Working from the entries that follow, retype each one without any alteration.

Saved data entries
%%

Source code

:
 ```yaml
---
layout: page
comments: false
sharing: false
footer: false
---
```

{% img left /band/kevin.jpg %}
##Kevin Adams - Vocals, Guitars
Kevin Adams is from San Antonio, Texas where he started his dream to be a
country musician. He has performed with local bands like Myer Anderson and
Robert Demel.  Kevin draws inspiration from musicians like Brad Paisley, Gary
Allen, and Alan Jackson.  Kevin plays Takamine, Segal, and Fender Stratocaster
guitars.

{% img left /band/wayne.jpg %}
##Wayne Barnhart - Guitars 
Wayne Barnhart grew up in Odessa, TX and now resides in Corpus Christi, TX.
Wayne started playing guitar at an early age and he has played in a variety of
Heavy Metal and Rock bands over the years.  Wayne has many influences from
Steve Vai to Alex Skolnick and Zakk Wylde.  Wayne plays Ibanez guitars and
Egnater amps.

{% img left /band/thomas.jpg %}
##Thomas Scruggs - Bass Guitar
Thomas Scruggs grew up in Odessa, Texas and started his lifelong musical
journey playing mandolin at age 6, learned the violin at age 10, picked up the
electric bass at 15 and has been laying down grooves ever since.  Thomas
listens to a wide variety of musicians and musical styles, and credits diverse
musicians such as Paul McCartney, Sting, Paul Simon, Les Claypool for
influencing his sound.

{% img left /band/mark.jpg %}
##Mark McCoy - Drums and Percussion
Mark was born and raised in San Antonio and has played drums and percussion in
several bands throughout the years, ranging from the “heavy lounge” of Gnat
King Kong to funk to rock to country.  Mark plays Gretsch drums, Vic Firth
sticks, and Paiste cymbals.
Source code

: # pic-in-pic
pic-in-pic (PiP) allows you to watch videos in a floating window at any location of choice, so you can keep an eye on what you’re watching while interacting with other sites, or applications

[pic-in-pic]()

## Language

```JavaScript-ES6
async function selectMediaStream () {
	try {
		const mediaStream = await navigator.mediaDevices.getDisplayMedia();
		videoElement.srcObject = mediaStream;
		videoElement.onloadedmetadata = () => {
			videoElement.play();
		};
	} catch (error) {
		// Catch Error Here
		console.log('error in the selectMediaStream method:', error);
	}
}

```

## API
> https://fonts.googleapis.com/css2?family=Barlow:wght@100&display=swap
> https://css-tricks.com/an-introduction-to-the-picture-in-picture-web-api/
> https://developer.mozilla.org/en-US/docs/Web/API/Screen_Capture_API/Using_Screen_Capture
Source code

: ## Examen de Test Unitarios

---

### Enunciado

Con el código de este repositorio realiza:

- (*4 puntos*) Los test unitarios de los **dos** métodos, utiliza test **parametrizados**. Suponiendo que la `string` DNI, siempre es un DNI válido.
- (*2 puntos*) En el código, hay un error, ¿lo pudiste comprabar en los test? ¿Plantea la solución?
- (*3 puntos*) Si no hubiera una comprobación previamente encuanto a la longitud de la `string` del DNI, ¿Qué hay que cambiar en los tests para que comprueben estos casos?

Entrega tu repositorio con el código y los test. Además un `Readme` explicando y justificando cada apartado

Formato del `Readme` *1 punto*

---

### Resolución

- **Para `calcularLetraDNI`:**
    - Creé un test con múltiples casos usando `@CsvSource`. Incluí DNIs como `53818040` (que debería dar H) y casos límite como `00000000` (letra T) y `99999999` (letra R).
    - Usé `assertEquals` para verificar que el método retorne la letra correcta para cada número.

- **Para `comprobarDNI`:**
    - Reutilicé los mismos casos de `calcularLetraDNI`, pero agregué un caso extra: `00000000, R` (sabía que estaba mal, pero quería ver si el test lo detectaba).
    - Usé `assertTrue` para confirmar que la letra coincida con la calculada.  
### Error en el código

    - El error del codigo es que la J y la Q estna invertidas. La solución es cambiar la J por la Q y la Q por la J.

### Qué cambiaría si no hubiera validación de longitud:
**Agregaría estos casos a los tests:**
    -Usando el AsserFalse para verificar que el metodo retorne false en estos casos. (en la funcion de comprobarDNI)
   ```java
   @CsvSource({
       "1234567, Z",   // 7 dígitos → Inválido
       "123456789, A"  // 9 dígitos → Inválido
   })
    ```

%%

#### Task result:
Source code

:
 ```yaml
---
layout: page
comments: false
sharing: false
footer: false
---
```

{% img left /band/kevin.jpg %}
##Kevin Adams - Vocals, Guitars
Kevin Adams is from San Antonio, Texas where he started his dream to be a
country musician. He has performed with local bands like Myer Anderson and
Robert Demel.  Kevin draws inspiration from musicians like Brad Paisley, Gary
Allen, and Alan Jackson.  Kevin plays Takamine, Segal, and Fender Stratocaster
guitars.

{% img left /band/wayne.jpg %}
##Wayne Barnhart - Guitars 
Wayne Barnhart grew up in Odessa, TX and now resides in Corpus Christi, TX.
Wayne started playing guitar at an early age and he has played in a variety of
Heavy Metal and Rock bands over the years.  Wayne has many influences from
Steve Vai to Alex Skolnick and Zakk Wylde.  Wayne plays Ibanez guitars and
Egnater amps.

{% img left /band/thomas.jpg %}
##Thomas Scruggs - Bass Guitar
Thomas Scruggs grew up in Odessa, Texas and started his lifelong musical
journey playing mandolin at age 6, learned the violin at age 10, picked up the
electric bass at 15 and has been laying down grooves ever since.  Thomas
listens to a wide variety of musicians and musical styles, and credits diverse
musicians such as Paul McCartney, Sting, Paul Simon, Les Claypool for
influencing his sound.

{% img left /band/mark.jpg %}
##Mark McCoy - Drums and Percussion
Mark was born and raised in San Antonio and has played drums and percussion in
several bands throughout the years, ranging from the “heavy lounge” of Gnat
King Kong to funk to rock to country.  Mark plays Gretsch drums, Vic Firth
sticks, and Paiste cymbals.
Source code

: # pic-in-pic
pic-in-pic (PiP) allows you to watch videos in a floating window at any location of choice, so you can keep an eye on what you’re watching while interacting with other sites, or applications

[pic-in-pic]()

## Language

```JavaScript-ES6
async function selectMediaStream () {
	try {
		const mediaStream = await navigator.mediaDevices.getDisplayMedia();
		videoElement.srcObject = mediaStream;
		videoElement.onloadedmetadata = () => {
			videoElement.play();
		};
	} catch (error) {
		// Catch Error Here
		console.log('error in the selectMediaStream method:', error);
	}
}

```

## API
> https://fonts.googleapis.com/css2?family=Barlow:wght@100&display=swap
> https://css-tricks.com/an-introduction-to-the-picture-in-picture-web-api/
> https://developer.mozilla.org/en-US/docs/Web/API/Screen_Capture_API/Using_Screen_Capture
Source code

: ## Examen de Test Unitarios

---

### Enunciado

Con el código de este repositorio realiza:

- (*4 puntos*) Los test unitarios de los **dos** métodos, utiliza test **parametrizados**. Suponiendo que la `string` DNI, siempre es un DNI válido.
- (*2 puntos*) En el código, hay un error, ¿lo pudiste comprabar en los test? ¿Plantea la solución?
- (*3 puntos*) Si no hubiera una comprobación previamente encuanto a la longitud de la `string` del DNI, ¿Qué hay que cambiar en los tests para que comprueben estos casos?

Entrega tu repositorio con el código y los test. Además un `Readme` explicando y justificando cada apartado

Formato del `Readme` *1 punto*

---

### Resolución

- **Para `calcularLetraDNI`:**
    - Creé un test con múltiples casos usando `@CsvSource`. Incluí DNIs como `53818040` (que debería dar H) y casos límite como `00000000` (letra T) y `99999999` (letra R).
    - Usé `assertEquals` para verificar que el método retorne la letra correcta para cada número.

- **Para `comprobarDNI`:**
    - Reutilicé los mismos casos de `calcularLetraDNI`, pero agregué un caso extra: `00000000, R` (sabía que estaba mal, pero quería ver si el test lo detectaba).
    - Usé `assertTrue` para confirmar que la letra coincida con la calculada.  
### Error en el código

    - El error del codigo es que la J y la Q estna invertidas. La solución es cambiar la J por la Q y la Q por la J.

### Qué cambiaría si no hubiera validación de longitud:
**Agregaría estos casos a los tests:**
    -Usando el AsserFalse para verificar que el metodo retorne false en estos casos. (en la funcion de comprobarDNI)
   ```java
   @CsvSource({
       "1234567, Z",   // 7 dígitos → Inválido
       "123456789, A"  // 9 dígitos → Inválido
   })
    ```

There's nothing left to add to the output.